◆ Saved entries:
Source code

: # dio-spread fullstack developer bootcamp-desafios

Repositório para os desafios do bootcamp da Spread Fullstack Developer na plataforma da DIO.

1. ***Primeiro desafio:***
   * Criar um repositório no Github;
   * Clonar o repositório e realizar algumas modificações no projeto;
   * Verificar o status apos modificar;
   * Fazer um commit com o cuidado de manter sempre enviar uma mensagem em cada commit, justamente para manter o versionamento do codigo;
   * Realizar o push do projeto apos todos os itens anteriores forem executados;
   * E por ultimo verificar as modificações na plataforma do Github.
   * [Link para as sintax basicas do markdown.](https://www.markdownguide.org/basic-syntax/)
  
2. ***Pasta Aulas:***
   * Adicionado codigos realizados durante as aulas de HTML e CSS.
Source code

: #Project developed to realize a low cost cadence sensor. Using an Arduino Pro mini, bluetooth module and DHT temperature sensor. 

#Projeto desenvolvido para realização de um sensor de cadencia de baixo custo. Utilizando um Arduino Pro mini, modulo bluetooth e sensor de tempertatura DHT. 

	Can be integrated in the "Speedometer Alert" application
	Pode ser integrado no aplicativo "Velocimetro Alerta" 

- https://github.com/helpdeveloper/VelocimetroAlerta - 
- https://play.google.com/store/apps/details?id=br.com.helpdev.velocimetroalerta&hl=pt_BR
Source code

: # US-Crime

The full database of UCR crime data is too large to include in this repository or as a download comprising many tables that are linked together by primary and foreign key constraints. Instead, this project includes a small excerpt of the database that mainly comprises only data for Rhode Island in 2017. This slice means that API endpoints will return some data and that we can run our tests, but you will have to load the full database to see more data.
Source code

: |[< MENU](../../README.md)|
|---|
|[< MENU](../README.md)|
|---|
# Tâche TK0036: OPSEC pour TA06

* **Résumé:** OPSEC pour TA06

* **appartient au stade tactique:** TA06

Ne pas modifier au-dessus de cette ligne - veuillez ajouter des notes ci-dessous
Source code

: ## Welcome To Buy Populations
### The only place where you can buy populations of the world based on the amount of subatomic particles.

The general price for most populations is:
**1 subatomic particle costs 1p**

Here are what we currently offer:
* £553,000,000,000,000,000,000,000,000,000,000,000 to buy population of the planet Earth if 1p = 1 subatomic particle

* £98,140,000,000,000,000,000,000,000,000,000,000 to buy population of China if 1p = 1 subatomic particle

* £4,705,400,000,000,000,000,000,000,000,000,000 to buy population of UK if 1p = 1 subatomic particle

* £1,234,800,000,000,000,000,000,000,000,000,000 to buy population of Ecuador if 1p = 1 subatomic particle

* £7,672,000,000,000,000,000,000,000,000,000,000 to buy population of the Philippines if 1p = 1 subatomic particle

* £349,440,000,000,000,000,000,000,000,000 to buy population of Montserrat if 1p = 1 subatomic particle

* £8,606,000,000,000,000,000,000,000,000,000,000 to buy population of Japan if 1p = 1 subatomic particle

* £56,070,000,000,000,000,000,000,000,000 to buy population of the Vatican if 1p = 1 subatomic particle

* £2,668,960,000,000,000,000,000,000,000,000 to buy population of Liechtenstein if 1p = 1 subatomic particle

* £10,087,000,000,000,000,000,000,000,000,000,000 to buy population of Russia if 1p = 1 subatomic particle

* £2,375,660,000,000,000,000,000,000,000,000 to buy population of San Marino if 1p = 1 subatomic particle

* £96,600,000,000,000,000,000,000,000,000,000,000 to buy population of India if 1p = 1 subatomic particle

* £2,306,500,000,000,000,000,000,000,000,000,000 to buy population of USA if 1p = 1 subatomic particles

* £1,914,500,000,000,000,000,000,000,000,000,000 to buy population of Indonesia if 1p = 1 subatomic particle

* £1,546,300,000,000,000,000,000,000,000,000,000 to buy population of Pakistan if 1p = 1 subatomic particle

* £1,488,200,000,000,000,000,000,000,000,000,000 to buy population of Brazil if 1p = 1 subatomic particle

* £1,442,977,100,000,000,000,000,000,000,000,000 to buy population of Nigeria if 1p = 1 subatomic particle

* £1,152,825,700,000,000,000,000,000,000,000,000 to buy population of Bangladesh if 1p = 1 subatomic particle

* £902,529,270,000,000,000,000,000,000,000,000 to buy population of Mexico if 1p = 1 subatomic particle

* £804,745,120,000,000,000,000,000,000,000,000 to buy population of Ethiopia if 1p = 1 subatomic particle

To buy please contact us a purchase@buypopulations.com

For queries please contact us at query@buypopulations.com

◆ PROMPT: Start with the line above that contains "Liechtenstein if 1p = 1 subatomic particle" and stop after the line that contains "India if 1p = 1 subatomic particle". Output those lines exactly, and only those.

◆ RESPONSE BELOW:
* £2,668,960,000,000,000,000,000,000,000,000 to buy population of Liechtenstein if 1p = 1 subatomic particle

* £10,087,000,000,000,000,000,000,000,000,000,000 to buy population of Russia if 1p = 1 subatomic particle

* £2,375,660,000,000,000,000,000,000,000,000 to buy population of San Marino if 1p = 1 subatomic particle

* £96,600,000,000,000,000,000,000,000,000,000,000 to buy population of India if 1p = 1 subatomic particle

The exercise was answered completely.